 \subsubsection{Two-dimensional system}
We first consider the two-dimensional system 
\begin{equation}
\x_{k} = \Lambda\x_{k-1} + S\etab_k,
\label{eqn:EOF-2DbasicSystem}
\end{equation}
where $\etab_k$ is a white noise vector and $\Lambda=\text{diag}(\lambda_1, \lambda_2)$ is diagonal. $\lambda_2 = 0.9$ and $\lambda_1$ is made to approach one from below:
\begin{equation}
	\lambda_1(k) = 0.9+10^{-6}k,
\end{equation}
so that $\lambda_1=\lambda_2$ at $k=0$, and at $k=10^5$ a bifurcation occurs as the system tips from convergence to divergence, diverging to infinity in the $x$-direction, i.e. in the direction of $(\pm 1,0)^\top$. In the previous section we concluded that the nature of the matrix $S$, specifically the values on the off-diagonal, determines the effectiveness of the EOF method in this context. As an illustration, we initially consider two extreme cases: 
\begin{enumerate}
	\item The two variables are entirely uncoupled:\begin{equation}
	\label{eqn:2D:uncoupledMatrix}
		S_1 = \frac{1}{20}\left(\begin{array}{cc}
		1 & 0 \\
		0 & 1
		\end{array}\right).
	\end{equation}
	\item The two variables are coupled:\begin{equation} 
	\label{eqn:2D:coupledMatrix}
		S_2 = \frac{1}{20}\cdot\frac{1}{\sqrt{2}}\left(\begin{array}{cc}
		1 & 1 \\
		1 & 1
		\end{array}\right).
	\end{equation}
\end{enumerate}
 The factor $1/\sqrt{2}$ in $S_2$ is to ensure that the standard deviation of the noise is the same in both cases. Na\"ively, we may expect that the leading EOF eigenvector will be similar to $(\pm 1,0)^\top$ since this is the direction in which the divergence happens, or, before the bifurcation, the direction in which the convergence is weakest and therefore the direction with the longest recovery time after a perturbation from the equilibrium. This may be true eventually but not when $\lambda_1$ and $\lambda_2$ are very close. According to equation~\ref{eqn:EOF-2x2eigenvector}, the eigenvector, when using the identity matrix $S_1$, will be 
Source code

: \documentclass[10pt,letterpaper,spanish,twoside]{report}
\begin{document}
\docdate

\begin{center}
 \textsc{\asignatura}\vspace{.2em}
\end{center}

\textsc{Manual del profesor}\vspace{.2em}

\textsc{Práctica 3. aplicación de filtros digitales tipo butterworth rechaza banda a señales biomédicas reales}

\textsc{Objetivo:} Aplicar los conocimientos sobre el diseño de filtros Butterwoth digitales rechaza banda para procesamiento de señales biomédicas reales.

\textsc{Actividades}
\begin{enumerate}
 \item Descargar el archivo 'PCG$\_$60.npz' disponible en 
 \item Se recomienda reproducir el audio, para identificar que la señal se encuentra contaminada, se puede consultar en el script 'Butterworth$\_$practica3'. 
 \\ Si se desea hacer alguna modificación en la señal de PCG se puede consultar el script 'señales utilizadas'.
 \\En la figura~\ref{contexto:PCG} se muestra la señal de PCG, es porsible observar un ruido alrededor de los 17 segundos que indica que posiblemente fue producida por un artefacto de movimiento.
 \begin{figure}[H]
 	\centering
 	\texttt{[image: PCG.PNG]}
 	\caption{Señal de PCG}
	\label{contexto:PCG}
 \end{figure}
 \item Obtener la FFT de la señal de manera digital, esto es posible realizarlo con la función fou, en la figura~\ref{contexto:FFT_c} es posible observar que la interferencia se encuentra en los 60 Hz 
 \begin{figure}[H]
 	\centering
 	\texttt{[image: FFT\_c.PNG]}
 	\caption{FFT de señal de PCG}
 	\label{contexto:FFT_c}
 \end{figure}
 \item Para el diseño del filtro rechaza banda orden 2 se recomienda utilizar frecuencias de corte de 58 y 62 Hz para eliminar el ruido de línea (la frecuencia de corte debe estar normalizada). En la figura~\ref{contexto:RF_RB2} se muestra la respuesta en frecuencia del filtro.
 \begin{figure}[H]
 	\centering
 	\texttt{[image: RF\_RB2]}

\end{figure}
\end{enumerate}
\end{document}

- - - - - - -

### WHAT YOU SHOULD DO
All of the material, start to finish, should be retyped exactly.

### OUTPUT BELOW
 \subsubsection{Two-dimensional system}
We first consider the two-dimensional system 
\begin{equation}
\x_{k} = \Lambda\x_{k-1} + S\etab_k,
\label{eqn:EOF-2DbasicSystem}
\end{equation}
where $\etab_k$ is a white noise vector and $\Lambda=\text{diag}(\lambda_1, \lambda_2)$ is diagonal. $\lambda_2 = 0.9$ and $\lambda_1$ is made to approach one from below:
\begin{equation}
	\lambda_1(k) = 0.9+10^{-6}k,
\end{equation}
so that $\lambda_1=\lambda_2$ at $k=0$, and at $k=10^5$ a bifurcation occurs as the system tips from convergence to divergence, diverging to infinity in the $x$-direction, i.e. in the direction of $(\pm 1,0)^\top$. In the previous section we concluded that the nature of the matrix $S$, specifically the values on the off-diagonal, determines the effectiveness of the EOF method in this context. As an illustration, we initially consider two extreme cases: 
\begin{enumerate}
	\item The two variables are entirely uncoupled:\begin{equation}
	\label{eqn:2D:uncoupledMatrix}
		S_1 = \frac{1}{20}\left(\begin{array}{cc}
		1 & 0 \\
		0 & 1
		\end{array}\right).
	\end{equation}
	\item The two variables are coupled:\begin{equation} 
	\label{eqn:2D:coupledMatrix}
		S_2 = \frac{1}{20}\cdot\frac{1}{\sqrt{2}}\left(\begin{array}{cc}
		1 & 1 \\
		1 & 1
		\end{array}\right).
	\end{equation}
\end{enumerate}
 The factor $1/\sqrt{2}$ in $S_2$ is to ensure that the standard deviation of the noise is the same in both cases. Na\"ively, we may expect that the leading EOF eigenvector will be similar to $(\pm 1,0)^\top$ since this is the direction in which the divergence happens, or, before the bifurcation, the direction in which the convergence is weakest and therefore the direction with the longest recovery time after a perturbation from the equilibrium. This may be true eventually but not when $\lambda_1$ and $\lambda_2$ are very close. According to equation~\ref{eqn:EOF-2x2eigenvector}, the eigenvector, when using the identity matrix $S_1$, will be 
Source code

: \documentclass[10pt,letterpaper,spanish,twoside]{report}
\begin{document}
\docdate

\begin{center}
 \textsc{\asignatura}\vspace{.2em}
\end{center}

\textsc{Manual del profesor}\vspace{.2em}

\textsc{Práctica 3. aplicación de filtros digitales tipo butterworth rechaza banda a señales biomédicas reales}

\textsc{Objetivo:} Aplicar los conocimientos sobre el diseño de filtros Butterwoth digitales rechaza banda para procesamiento de señales biomédicas reales.

\textsc{Actividades}
\begin{enumerate}
 \item Descargar el archivo 'PCG$\_$60.npz' disponible en 
 \item Se recomienda reproducir el audio, para identificar que la señal se encuentra contaminada, se puede consultar en el script 'Butterworth$\_$practica3'. 
 \\ Si se desea hacer alguna modificación en la señal de PCG se puede consultar el script 'señales utilizadas'.
 \\En la figura~\ref{contexto:PCG} se muestra la señal de PCG, es porsible observar un ruido alrededor de los 17 segundos que indica que posiblemente fue producida por un artefacto de movimiento.
 \begin{figure}[H]
 	\centering
 	\texttt{[image: PCG.PNG]}
 	\caption{Señal de PCG}
	\label{contexto:PCG}
 \end{figure}
 \item Obtener la FFT de la señal de manera digital, esto es posible realizarlo con la función fou, en la figura~\ref{contexto:FFT_c} es posible observar que la interferencia se encuentra en los 60 Hz 
 \begin{figure}[H]
 	\centering
 	\texttt{[image: FFT\_c.PNG]}
 	\caption{FFT de señal de PCG}
 	\label{contexto:FFT_c}
 \end{figure}
 \item Para el diseño del filtro rechaza banda orden 2 se recomienda utilizar frecuencias de corte de 58 y 62 Hz para eliminar el ruido de línea (la frecuencia de corte debe estar normalizada). En la figura~\ref{contexto:RF_RB2} se muestra la respuesta en frecuencia del filtro.
 \begin{figure}[H]
 	\centering
 	\texttt{[image: RF\_RB2]}

\end{figure}
\end{enumerate}
\end{document}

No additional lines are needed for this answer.